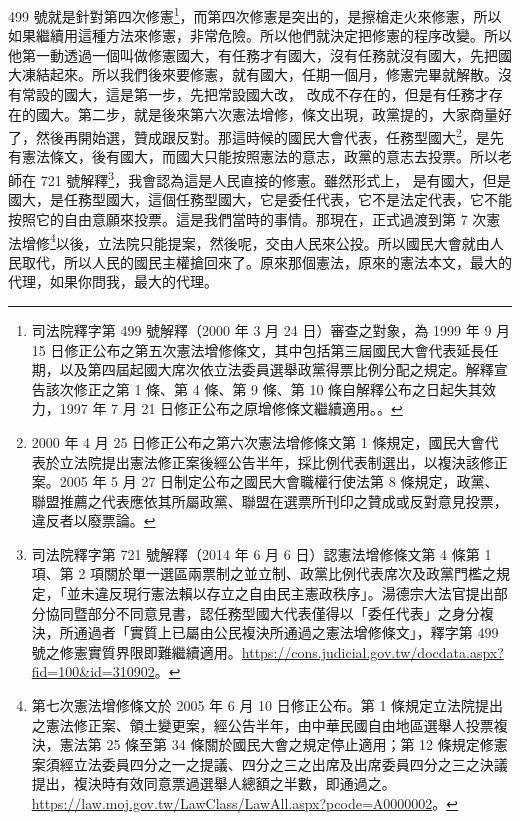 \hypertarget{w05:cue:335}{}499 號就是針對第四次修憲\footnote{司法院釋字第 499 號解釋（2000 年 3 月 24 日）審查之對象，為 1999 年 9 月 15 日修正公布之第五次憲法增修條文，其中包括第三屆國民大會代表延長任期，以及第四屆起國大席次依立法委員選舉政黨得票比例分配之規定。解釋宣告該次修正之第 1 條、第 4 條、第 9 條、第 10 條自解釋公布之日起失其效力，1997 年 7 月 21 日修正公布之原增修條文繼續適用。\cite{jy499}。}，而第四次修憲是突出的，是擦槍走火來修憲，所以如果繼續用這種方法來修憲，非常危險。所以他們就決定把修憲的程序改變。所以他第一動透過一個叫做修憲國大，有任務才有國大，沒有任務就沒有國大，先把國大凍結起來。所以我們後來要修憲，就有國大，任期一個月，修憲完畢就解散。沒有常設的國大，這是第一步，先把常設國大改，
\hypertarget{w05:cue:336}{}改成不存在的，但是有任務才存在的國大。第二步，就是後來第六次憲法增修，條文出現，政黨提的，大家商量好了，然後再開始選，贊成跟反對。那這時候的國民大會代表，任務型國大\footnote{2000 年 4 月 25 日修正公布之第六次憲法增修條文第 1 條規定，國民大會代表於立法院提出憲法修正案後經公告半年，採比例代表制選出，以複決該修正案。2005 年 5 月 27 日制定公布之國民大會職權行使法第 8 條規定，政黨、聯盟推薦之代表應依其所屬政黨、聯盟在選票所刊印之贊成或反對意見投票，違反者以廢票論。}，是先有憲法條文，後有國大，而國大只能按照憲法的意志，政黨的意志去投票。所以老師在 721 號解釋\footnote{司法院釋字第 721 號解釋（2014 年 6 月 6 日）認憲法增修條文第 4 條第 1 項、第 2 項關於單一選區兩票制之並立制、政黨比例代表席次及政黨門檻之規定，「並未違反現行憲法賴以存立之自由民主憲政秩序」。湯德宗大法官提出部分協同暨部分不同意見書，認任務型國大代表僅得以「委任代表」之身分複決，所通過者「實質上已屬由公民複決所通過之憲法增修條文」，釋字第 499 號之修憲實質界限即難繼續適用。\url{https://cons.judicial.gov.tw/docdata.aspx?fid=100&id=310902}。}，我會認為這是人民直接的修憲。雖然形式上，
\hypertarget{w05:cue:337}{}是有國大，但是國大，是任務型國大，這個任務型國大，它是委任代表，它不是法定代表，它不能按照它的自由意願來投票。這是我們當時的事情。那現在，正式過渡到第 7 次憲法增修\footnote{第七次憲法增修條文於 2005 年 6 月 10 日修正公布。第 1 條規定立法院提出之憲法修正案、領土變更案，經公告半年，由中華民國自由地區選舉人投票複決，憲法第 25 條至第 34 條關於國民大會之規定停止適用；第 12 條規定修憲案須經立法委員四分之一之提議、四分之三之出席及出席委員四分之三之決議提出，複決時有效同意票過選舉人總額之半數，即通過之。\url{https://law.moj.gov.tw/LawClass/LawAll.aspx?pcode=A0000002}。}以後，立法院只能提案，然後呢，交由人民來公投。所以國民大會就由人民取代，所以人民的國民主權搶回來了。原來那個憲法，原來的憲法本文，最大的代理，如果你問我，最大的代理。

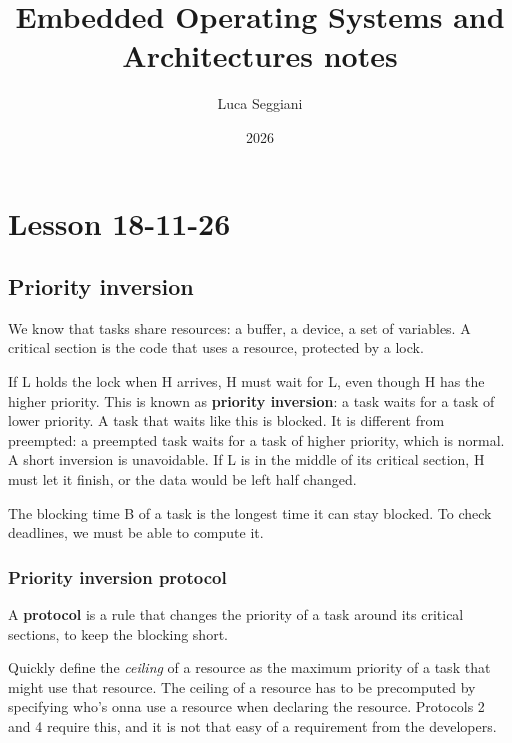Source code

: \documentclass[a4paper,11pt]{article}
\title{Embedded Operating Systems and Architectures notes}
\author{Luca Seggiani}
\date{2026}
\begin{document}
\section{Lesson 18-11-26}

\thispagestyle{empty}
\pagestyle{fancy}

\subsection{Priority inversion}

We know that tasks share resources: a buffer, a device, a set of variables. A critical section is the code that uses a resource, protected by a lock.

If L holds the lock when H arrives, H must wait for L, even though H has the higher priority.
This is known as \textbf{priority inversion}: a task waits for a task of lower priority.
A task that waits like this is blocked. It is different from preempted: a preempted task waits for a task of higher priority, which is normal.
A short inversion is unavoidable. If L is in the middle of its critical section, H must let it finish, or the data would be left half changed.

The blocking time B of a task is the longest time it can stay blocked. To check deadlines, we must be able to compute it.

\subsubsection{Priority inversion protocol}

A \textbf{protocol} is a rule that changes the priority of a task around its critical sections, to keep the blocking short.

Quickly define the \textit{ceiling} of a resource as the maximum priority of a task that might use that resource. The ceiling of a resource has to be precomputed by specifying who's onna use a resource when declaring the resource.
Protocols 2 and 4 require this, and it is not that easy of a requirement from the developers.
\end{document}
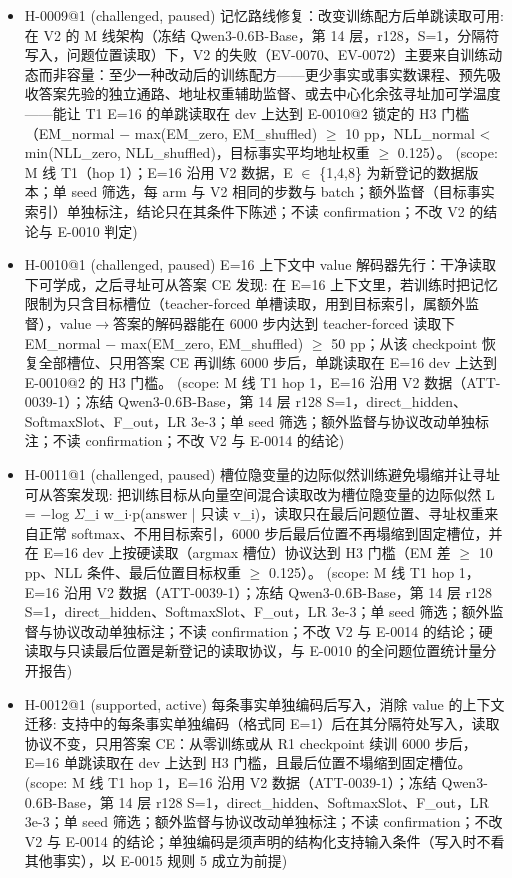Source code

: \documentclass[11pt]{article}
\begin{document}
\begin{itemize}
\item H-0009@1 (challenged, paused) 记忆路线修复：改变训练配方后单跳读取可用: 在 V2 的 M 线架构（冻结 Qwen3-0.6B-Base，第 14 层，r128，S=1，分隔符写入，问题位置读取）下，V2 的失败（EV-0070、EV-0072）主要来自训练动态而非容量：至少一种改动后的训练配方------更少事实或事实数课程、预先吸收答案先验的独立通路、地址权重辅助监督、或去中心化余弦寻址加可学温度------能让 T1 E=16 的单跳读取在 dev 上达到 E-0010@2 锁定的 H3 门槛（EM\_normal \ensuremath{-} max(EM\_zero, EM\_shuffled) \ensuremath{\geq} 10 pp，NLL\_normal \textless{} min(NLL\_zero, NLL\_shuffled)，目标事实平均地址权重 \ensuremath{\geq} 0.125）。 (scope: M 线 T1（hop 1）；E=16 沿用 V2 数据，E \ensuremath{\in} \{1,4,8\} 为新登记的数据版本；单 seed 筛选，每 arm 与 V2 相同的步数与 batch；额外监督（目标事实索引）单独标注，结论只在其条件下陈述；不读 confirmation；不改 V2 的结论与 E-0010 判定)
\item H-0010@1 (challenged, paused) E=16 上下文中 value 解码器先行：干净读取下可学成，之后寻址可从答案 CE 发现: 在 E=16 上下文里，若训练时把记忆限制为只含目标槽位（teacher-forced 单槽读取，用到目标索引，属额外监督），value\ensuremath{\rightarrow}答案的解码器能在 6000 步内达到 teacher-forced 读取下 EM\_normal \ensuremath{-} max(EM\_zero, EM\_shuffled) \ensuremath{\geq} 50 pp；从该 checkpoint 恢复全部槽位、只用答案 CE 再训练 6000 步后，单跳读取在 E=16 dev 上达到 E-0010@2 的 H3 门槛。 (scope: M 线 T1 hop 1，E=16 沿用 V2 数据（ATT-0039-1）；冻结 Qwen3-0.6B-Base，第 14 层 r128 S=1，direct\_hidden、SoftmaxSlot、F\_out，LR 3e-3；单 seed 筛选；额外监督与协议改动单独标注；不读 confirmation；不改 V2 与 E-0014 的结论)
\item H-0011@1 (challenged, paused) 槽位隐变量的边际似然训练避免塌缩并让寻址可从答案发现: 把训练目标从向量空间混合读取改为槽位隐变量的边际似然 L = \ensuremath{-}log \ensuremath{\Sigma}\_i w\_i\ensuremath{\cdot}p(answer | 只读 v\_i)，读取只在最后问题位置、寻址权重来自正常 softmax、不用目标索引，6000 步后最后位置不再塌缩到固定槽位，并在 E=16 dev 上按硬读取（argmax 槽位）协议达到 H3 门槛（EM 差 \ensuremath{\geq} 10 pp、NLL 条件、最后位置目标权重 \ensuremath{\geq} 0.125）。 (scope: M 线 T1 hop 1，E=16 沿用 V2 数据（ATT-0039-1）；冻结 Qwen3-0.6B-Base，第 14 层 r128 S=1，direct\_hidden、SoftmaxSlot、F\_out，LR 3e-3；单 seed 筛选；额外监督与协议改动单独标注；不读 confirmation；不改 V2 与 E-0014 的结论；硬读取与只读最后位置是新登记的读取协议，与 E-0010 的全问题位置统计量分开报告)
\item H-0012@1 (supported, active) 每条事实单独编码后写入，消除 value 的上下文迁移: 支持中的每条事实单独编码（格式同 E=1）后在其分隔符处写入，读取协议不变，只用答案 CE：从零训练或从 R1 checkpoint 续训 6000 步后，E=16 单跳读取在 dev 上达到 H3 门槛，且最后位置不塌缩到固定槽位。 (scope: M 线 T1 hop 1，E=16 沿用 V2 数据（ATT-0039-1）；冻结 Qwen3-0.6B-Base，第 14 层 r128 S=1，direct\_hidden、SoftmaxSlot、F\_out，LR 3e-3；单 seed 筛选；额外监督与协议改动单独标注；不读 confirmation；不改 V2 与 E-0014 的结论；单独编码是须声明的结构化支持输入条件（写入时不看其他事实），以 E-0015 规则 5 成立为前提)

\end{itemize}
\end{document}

══════════════════════════════

**WHAT THE EXERCISE ASKS**
Please copy, exactly and with nothing else, the lines above beginning at the line that has "的结论与 E-0010 判定)" and ending with the line that has "与 E-0014 的结论)".

**TASK SOLUTION**
\item H-0009@1 (challenged, paused) 记忆路线修复：改变训练配方后单跳读取可用: 在 V2 的 M 线架构（冻结 Qwen3-0.6B-Base，第 14 层，r128，S=1，分隔符写入，问题位置读取）下，V2 的失败（EV-0070、EV-0072）主要来自训练动态而非容量：至少一种改动后的训练配方------更少事实或事实数课程、预先吸收答案先验的独立通路、地址权重辅助监督、或去中心化余弦寻址加可学温度------能让 T1 E=16 的单跳读取在 dev 上达到 E-0010@2 锁定的 H3 门槛（EM\_normal \ensuremath{-} max(EM\_zero, EM\_shuffled) \ensuremath{\geq} 10 pp，NLL\_normal \textless{} min(NLL\_zero, NLL\_shuffled)，目标事实平均地址权重 \ensuremath{\geq} 0.125）。 (scope: M 线 T1（hop 1）；E=16 沿用 V2 数据，E \ensuremath{\in} \{1,4,8\} 为新登记的数据版本；单 seed 筛选，每 arm 与 V2 相同的步数与 batch；额外监督（目标事实索引）单独标注，结论只在其条件下陈述；不读 confirmation；不改 V2 的结论与 E-0010 判定)
\item H-0010@1 (challenged, paused) E=16 上下文中 value 解码器先行：干净读取下可学成，之后寻址可从答案 CE 发现: 在 E=16 上下文里，若训练时把记忆限制为只含目标槽位（teacher-forced 单槽读取，用到目标索引，属额外监督），value\ensuremath{\rightarrow}答案的解码器能在 6000 步内达到 teacher-forced 读取下 EM\_normal \ensuremath{-} max(EM\_zero, EM\_shuffled) \ensuremath{\geq} 50 pp；从该 checkpoint 恢复全部槽位、只用答案 CE 再训练 6000 步后，单跳读取在 E=16 dev 上达到 E-0010@2 的 H3 门槛。 (scope: M 线 T1 hop 1，E=16 沿用 V2 数据（ATT-0039-1）；冻结 Qwen3-0.6B-Base，第 14 层 r128 S=1，direct\_hidden、SoftmaxSlot、F\_out，LR 3e-3；单 seed 筛选；额外监督与协议改动单独标注；不读 confirmation；不改 V2 与 E-0014 的结论)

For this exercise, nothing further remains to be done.